On top of his on-field accomplishments, he’s also been an ambassador for the game off the field. His induction will no doubt be a feel-good story, driving countless Yankee fans upstate to Cooperstown, New York, to witness his induction.

Curt Schilling

Based on his stats alone, Schilling has an excellent case for the hall. He was a top starter for two World Series-winning teams — the 2001 Arizona Diamondbacks and the 2004 Boston Red Sox. In his age 40 season, he was slightly less effective but still went 9-8 with a 3.87 ERA for a championship-winning Boston team. He finished with over 3,000 strikeouts and 216 wins. That should be enough for induction.

Schilling’s issue is that he posts his controversial political opinions on social media. That may have helped him rack up an unfavorable reputation with the media members who happen to vote on who gets into the Hall of Fame.

The prediction here is that a light 2020 class combined with Schilling’s irrefutable stats will overcome his penchant for controversy. Next year is his year.

Todd Helton

Todd Helton might not make the baseball Hall of Fame in 2020, but he'll probably get in at some point
The Hall of Fame might not come calling for Todd Helton in 2020, but he should get in eventually. | Doug Pensinger/Getty Images

Todd Helton’s numbers stack up with some of the game’s greats: 2,519 hits, a .316 lifetime batting average, and a .414 lifetime on-base percentage. There is no doubt about Helton’s ability to hit. He seems like he has a solid case for induction.

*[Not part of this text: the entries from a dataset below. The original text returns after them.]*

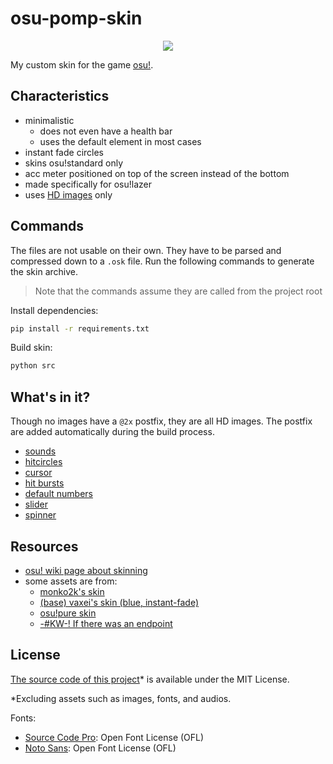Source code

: # osu-pomp-skin

<p align="center">
	<a href="https://developomp.github.io/osu-pomp-skin">
		<img src="https://img.shields.io/badge/download_skin-gray?style=for-the-badge" />
	</a>
</p>

My custom skin for the game [osu!](https://github.com/ppy/osu).

## Characteristics

- minimalistic
  - does not even have a health bar
  - uses the default element in most cases
- instant fade circles
- skins osu!standard only
- acc meter positioned on top of the screen instead of the bottom
- made specifically for osu!lazer
- uses [HD images](https://github.com/ppy/osu-wiki/blob/master/wiki/Skinning/FAQ/en.md#hd-images) only

## Commands

The files are not usable on their own.
They have to be parsed and compressed down to a `.osk` file.
Run the following commands to generate the skin archive.

> Note that the commands assume they are called from the project root

Install dependencies:

```bash
pip install -r requirements.txt
```

Build skin:

```bash
python src
```

## What's in it?

Though no images have a `@2x` postfix, they are all HD images. The postfix are added automatically during the build process.

- [sounds](https://github.com/ppy/osu-wiki/blob/master/wiki/Skinning/Sounds/en.md)
- [hitcircles](https://github.com/ppy/osu-wiki/blob/master/wiki/Skinning/osu!/en.md#hit-circles)
- [cursor](https://github.com/ppy/osu-wiki/blob/master/wiki/Skinning/Interface/en.md#cursor)
- [hit bursts](https://github.com/ppy/osu-wiki/blob/master/wiki/Skinning/Interface/en.md#hit-bursts)
- [default numbers](https://github.com/ppy/osu-wiki/blob/master/wiki/Skinning/osu!/en.md#default-numbers)
- [slider](https://github.com/ppy/osu-wiki/blob/master/wiki/Skinning/osu!/en.md#slider)
- [spinner](https://github.com/ppy/osu-wiki/blob/master/wiki/Skinning/osu!/en.md#spinner)

## Resources

- [osu! wiki page about skinning](https://osu.ppy.sh/wiki/en/Skinning)
- some assets are from:
  - [monko2k's skin](https://skins.osuck.net/skins/2011)
  - [(base) vaxei's skin (blue, instant-fade)](https://drive.google.com/file/d/16YhU5yI4rgHFoK8PzBeFGDQoywWua417/view)
  - [osu!pure skin](https://www.reddit.com/r/OsuSkins/comments/kzv7s4/osupure_169_hdsd_osustandard)
  - [-#KW-! If there was an endpoint](https://osu.ppy.sh/community/forums/topics/1672096)

## License

<ins>The source code of this project</ins>\* is available under the MIT License.

\*Excluding assets such as images, fonts, and audios.

Fonts:

- [Source Code Pro](https://fonts.google.com/specimen/Source+Code+Pro): Open Font License (OFL)
- [Noto Sans](https://fonts.google.com/noto/specimen/Noto+Sans): Open Font License (OFL)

Where Helton’s case is complicated, however, is when you look at his home park. Helton spent the majority of his career raking in the hitter-friendly confines of Coors Field in Denver. Voters are having a difficult time discerning how much of his numbers are due to his ability and how much is due to the thin air of the Rocky Mountains.

It’s important to note that Helton only played half of his games in Colorado. Also, Helton’s numbers are similar to those of former first baseman Fred McGriff, another borderline Hall of Fame player who manned first and recently got in before his last year of eligibility. Helton may not enter the hall in 2020, but he’s likely to get in before his eligibility expires. As with Schilling, a light 2020 class may see Helton get fast-tracked for induction.

Larry Walker

Larry Walker seems like a great candidate for the Hall of Very Good, but his Hall of Fame credentials are a little shaky. He was a five-time All-Star who won the 1997 NL MVP. He had a long, effective career spanning from 1989-2005 and finished with a respectable 383 home runs.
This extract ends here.